--- INPUT FOR THIS TASK ---

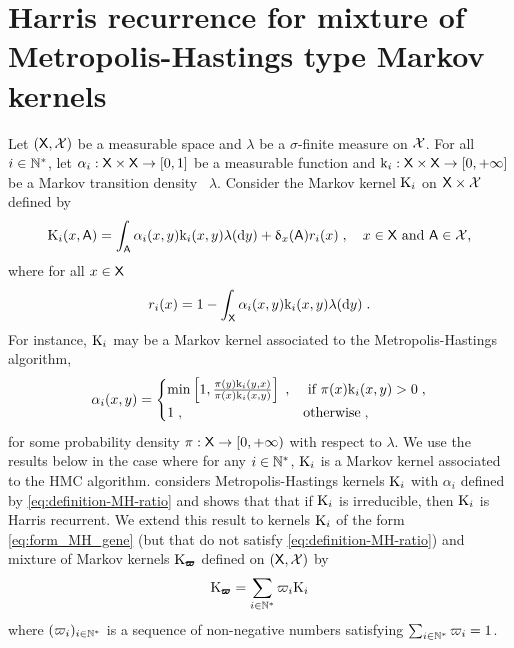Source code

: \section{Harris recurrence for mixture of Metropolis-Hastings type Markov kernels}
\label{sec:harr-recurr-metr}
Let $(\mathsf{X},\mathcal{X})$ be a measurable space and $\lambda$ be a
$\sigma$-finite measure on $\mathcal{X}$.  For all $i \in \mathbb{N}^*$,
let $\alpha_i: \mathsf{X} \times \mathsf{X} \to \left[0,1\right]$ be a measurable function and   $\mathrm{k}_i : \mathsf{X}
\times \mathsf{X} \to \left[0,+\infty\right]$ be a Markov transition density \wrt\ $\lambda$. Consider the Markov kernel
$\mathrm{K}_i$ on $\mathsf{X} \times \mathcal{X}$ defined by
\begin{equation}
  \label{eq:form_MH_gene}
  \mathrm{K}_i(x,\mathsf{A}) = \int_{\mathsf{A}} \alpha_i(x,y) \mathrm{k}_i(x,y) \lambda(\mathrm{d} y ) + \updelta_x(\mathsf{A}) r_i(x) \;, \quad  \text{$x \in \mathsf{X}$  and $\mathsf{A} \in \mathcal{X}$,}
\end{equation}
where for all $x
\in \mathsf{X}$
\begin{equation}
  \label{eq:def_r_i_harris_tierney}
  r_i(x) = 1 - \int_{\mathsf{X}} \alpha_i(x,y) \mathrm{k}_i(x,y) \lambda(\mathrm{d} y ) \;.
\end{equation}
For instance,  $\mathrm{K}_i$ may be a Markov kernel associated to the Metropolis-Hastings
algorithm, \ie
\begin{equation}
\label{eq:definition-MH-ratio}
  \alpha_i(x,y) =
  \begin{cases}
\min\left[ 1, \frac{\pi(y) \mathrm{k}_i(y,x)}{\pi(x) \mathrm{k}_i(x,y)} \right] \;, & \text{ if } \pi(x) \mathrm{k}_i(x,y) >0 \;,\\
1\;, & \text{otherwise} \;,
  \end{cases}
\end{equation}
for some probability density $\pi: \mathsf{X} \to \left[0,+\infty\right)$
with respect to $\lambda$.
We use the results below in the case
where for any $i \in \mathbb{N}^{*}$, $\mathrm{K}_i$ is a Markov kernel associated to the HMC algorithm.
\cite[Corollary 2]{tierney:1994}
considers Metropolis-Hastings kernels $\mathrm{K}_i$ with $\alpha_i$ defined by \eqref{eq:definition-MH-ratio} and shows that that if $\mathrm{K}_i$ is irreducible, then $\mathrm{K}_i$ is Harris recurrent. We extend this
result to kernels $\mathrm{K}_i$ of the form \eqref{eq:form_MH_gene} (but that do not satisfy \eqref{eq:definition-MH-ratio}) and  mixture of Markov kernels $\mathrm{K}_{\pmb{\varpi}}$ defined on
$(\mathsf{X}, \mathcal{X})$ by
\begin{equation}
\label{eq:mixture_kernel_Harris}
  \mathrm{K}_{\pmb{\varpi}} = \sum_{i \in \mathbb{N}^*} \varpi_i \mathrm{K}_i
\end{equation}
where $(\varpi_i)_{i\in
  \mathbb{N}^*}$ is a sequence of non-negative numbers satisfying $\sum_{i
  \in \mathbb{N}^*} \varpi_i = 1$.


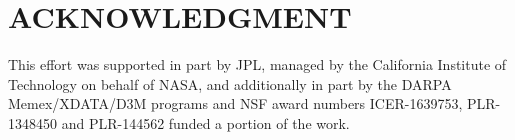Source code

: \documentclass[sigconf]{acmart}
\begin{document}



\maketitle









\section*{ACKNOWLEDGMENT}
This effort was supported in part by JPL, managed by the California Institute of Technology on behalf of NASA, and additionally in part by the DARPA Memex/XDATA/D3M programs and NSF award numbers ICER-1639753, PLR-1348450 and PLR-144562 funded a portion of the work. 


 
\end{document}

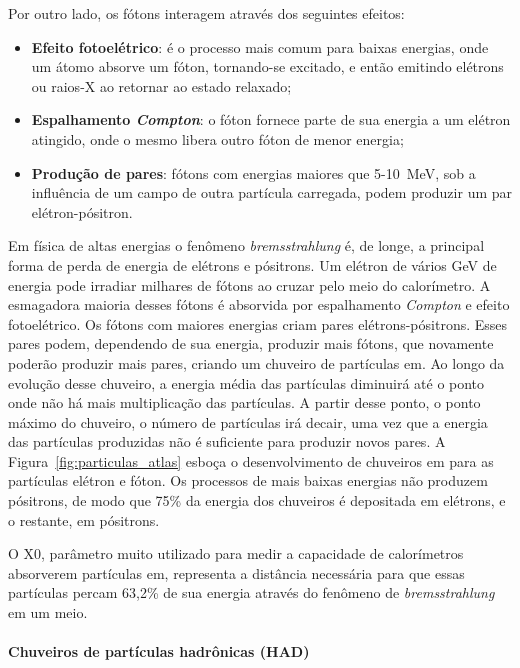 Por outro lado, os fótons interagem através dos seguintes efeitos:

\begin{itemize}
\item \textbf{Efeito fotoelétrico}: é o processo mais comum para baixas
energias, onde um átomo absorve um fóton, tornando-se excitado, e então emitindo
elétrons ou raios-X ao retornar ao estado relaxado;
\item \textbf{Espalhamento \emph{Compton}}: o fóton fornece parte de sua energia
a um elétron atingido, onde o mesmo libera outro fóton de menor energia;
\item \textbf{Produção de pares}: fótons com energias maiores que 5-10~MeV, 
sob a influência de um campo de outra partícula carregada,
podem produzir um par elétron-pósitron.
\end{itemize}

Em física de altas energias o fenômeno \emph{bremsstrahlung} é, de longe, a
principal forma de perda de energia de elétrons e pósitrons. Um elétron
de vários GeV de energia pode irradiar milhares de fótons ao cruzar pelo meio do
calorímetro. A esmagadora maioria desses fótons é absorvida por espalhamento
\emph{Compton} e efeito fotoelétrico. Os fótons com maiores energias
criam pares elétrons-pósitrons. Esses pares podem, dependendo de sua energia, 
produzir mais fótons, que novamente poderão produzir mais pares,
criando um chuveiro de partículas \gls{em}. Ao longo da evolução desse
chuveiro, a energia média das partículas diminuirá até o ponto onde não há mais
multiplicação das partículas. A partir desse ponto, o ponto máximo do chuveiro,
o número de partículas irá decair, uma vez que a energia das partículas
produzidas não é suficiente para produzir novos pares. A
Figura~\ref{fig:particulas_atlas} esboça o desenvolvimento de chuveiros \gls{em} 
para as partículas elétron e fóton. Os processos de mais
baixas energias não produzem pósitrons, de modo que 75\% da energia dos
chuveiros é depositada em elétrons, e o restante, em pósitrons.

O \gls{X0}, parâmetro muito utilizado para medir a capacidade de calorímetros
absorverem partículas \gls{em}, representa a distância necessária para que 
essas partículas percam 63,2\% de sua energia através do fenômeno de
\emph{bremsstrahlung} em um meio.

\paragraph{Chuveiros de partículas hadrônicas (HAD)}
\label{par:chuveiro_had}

---

Scan the records above for the string "with", and copy every line where it turns up.

with respect to $\lambda$.
considers Metropolis-Hastings kernels $\mathrm{K}_i$ with $\alpha_i$ defined by \eqref{eq:definition-MH-ratio} and shows that that if $\mathrm{K}_i$ is irreducible, then $\mathrm{K}_i$ is Harris recurrent. We extend this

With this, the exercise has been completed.